Within 4 weeks after harvesting, the patients had to be treated with cyclophosphamide 60 mg/kg on 2 days, in combination with fractionated or unfractionated total body irradiation. Cryopreserved stem cells were thawed and infused by the IV route within 20 to 40 minutes.

All patients: additional treatment issues. Supportive care was given according to local guidelines. No posttransplantation treatment with a cytostatic agent was performed. With regard to postchemotherapy treatment with radiotherapy, areas of prior bulky disease (> 5 cm) as assessed at time of entry in the trial, and/or areas that still showed residual masses 2 months after transplantation or after the completion of the chemotherapy could be irradiated, if this was considered feasible.

Follow-up was performed at 3 months after random assignment and then every 4 months during the first 2 years, and twice yearly thereafter, with careful monitoring for new symptoms, progression, and initiation of therapy. If initiated, the therapy used and the response to therapy were reported. Restaging was performed at 3 months, and then every 4 months for 2 years or when clinically indicated.

Statistical Considerations
The primary end point was PFS; the secondary end point was OS. It was anticipated that PFS at 2 years would be 70%, 50%, and 15% for the P, U, and C arms, respectively. To detect these anticipated differences with 5% significance and 90% power (two sided), 40 patients were required for the comparison between C and P, 80 for C versus U, and 250 for U versus P. Time-to-event curves were constructed according to the Kaplan-Meier method and were compared with the log-rank {chi}2 test. OS time relating to the whole population was defined as the time from the registration to death; it was defined as the time from random assignment to death from any cause for only those analyses involving patients who went on to be randomly assigned; patients still alive at the time of analysis were censored at the time of last follow-up. PFS was defined as the time from random assignment to first appearance of progression/relapse, or death from any cause; patients alive without progression/relapse by the time of analysis were censored at the time of their last follow-up. Frequencies of site of progression or relapse by treatment were displayed; differences were compared by the {chi}2 test. All analyses were performed on an intention-to-treat basis. All comparisons between the C and transplantation arms were made in those patients randomly assigned for these three arms. With regard to the evaluation of the purging question, the patients in the UP randomization group were added to the patients in the CUP randomization group. During the trial, the investigators were blinded to the results.

Trial Administration
The trial was developed by the European Group for Blood and Marrow Transplantation (EBMT) Lymphoma Working Party. All case record forms were collected and checked, initially, by Baxter GmBH, with copies sent to the MRC CTU. Data management was set up at both Baxter and at the MRC CTU for cross-checking and evaluation. The MRC CTU was responsible for registration, random assignment, and data analyses.

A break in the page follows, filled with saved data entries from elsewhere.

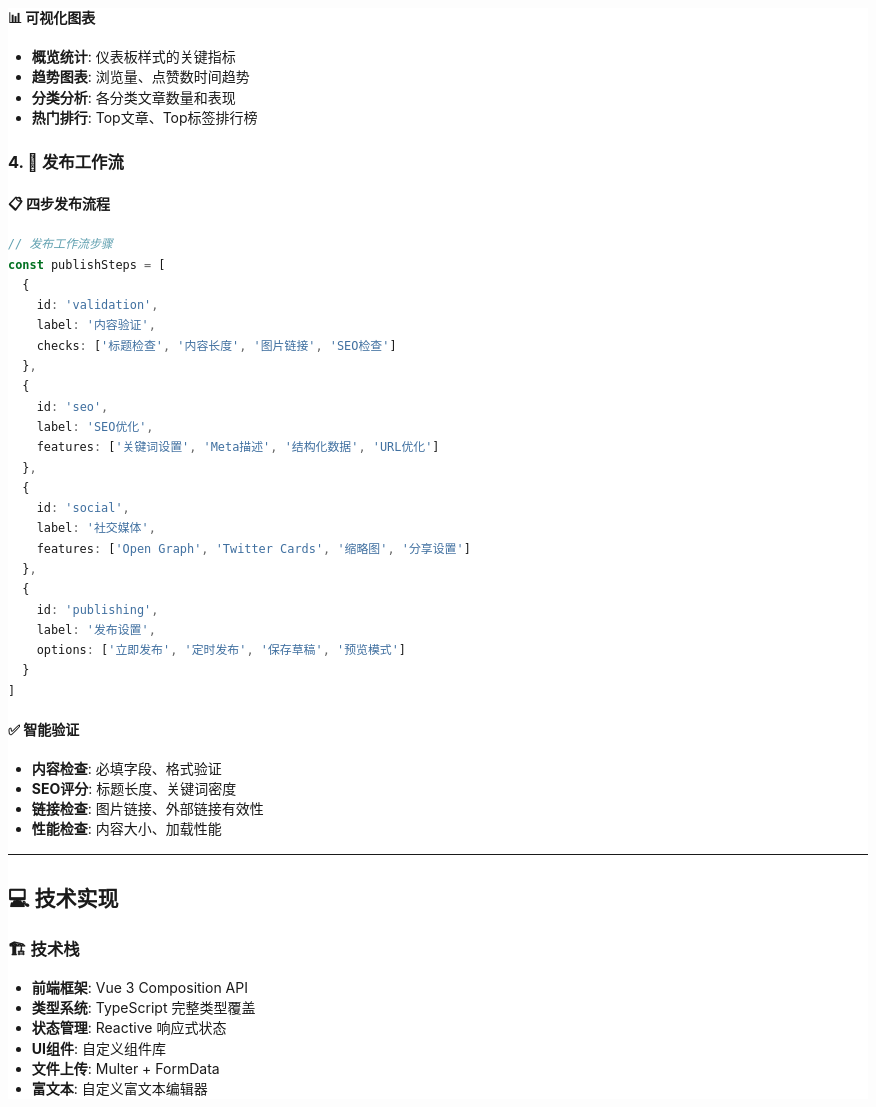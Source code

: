 #### 📊 可视化图表
- **概览统计**: 仪表板样式的关键指标
- **趋势图表**: 浏览量、点赞数时间趋势
- **分类分析**: 各分类文章数量和表现
- **热门排行**: Top文章、Top标签排行榜

### 4. 🚀 发布工作流

#### 📋 四步发布流程
```typescript
// 发布工作流步骤
const publishSteps = [
  {
    id: 'validation',
    label: '内容验证',
    checks: ['标题检查', '内容长度', '图片链接', 'SEO检查']
  },
  {
    id: 'seo',
    label: 'SEO优化',
    features: ['关键词设置', 'Meta描述', '结构化数据', 'URL优化']
  },
  {
    id: 'social',
    label: '社交媒体',
    features: ['Open Graph', 'Twitter Cards', '缩略图', '分享设置']
  },
  {
    id: 'publishing',
    label: '发布设置',
    options: ['立即发布', '定时发布', '保存草稿', '预览模式']
  }
]
```

#### ✅ 智能验证
- **内容检查**: 必填字段、格式验证
- **SEO评分**: 标题长度、关键词密度
- **链接检查**: 图片链接、外部链接有效性
- **性能检查**: 内容大小、加载性能

---

## 💻 技术实现

### 🏗️ 技术栈
- **前端框架**: Vue 3 Composition API
- **类型系统**: TypeScript 完整类型覆盖
- **状态管理**: Reactive 响应式状态
- **UI组件**: 自定义组件库
- **文件上传**: Multer + FormData
- **富文本**: 自定义富文本编辑器
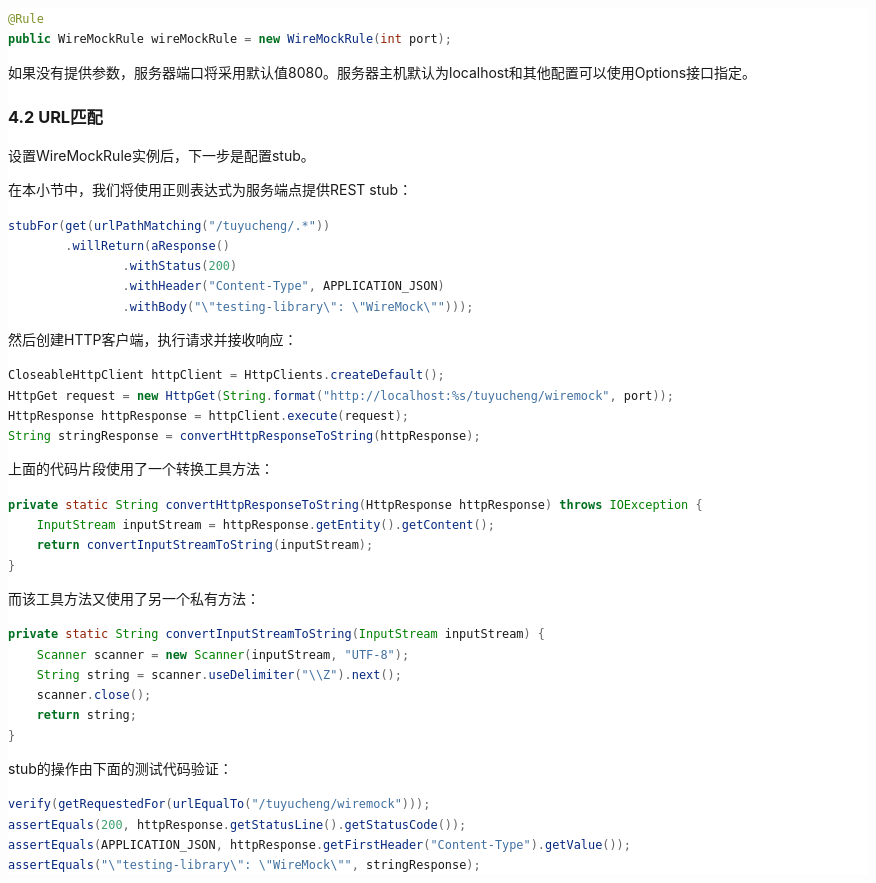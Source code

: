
 ```java
@Rule
public WireMockRule wireMockRule = new WireMockRule(int port);
```

如果没有提供参数，服务器端口将采用默认值8080。服务器主机默认为localhost和其他配置可以使用Options接口指定。

### 4.2 URL匹配

设置WireMockRule实例后，下一步是配置stub。

在本小节中，我们将使用正则表达式为服务端点提供REST stub：

```java
stubFor(get(urlPathMatching("/tuyucheng/.*"))
		.willReturn(aResponse()
				.withStatus(200)
				.withHeader("Content-Type", APPLICATION_JSON)
				.withBody("\"testing-library\": \"WireMock\"")));
```

然后创建HTTP客户端，执行请求并接收响应：

```java
CloseableHttpClient httpClient = HttpClients.createDefault();
HttpGet request = new HttpGet(String.format("http://localhost:%s/tuyucheng/wiremock", port));
HttpResponse httpResponse = httpClient.execute(request);
String stringResponse = convertHttpResponseToString(httpResponse);
```

上面的代码片段使用了一个转换工具方法：

```java
private static String convertHttpResponseToString(HttpResponse httpResponse) throws IOException {
	InputStream inputStream = httpResponse.getEntity().getContent();
	return convertInputStreamToString(inputStream);
}
```

而该工具方法又使用了另一个私有方法：

```java
private static String convertInputStreamToString(InputStream inputStream) {
	Scanner scanner = new Scanner(inputStream, "UTF-8");
	String string = scanner.useDelimiter("\\Z").next();
	scanner.close();
	return string;
}
```

stub的操作由下面的测试代码验证：

```java
verify(getRequestedFor(urlEqualTo("/tuyucheng/wiremock")));
assertEquals(200, httpResponse.getStatusLine().getStatusCode());
assertEquals(APPLICATION_JSON, httpResponse.getFirstHeader("Content-Type").getValue());
assertEquals("\"testing-library\": \"WireMock\"", stringResponse);
```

The trial started accruing patients in August 1993. In 1997, Baxter withdrew from the trial, and the MRC CTU took over both data collection and data management. The trial was closed to accrual in April 1997. Some baseline and treatment data missing at this stage could not be retrieved; all missing data items are identified in the Tables.

Protocol Revisions
The original version was completed in April 1993. In both January 1994 and April 1994, the protocol was amended with minor administrative details. The "Third revised version, March 1995" opened the CUP trial for peripheral blood stem-cell transplantation, where previously only bone marrow transplant had been allowed. The method used to mobilize peripheral blood progenitor cells following the third cycle of chemotherapy was optional. Most teams used a single drug (cyclophosphamide) in combination with granulocyte colony-stimulating factor. Finally, in March 1996, the "Fourth revised version, March 1996," allowed centers to randomly assign patients to the UP option only.


    RESULTS
 TOP
 ABSTRACT
 INTRODUCTION
 PATIENTS AND METHODS
 RESULTS
 DISCUSSION
 AUTHORS’ DISCLOSURES OF...
 APPENDIX
 REFERENCES
 
Between August 1993 and April 1997, a total of 140 patients from 36 centers in 11 countries in Europe and Australia were registered on this trial. Of these, 89 patients were randomly assigned. Recruitment to the trial was discontinued at the point at which the sample size required for the C and P comparison had been achieved. The accrual rate was considerably lower than that required to address the other comparisons adequately.

The median age at inclusion was 48 years (range, 29 to 64 years), with the expected male predominance (60%). The majority of patients had experienced one prior relapse only. The main (International Working Formulation) histology types24 were follicular small (29%) and follicular mixed (67%). Of all randomly assigned patients, 27 had central pathology review and diagnosis was confirmed.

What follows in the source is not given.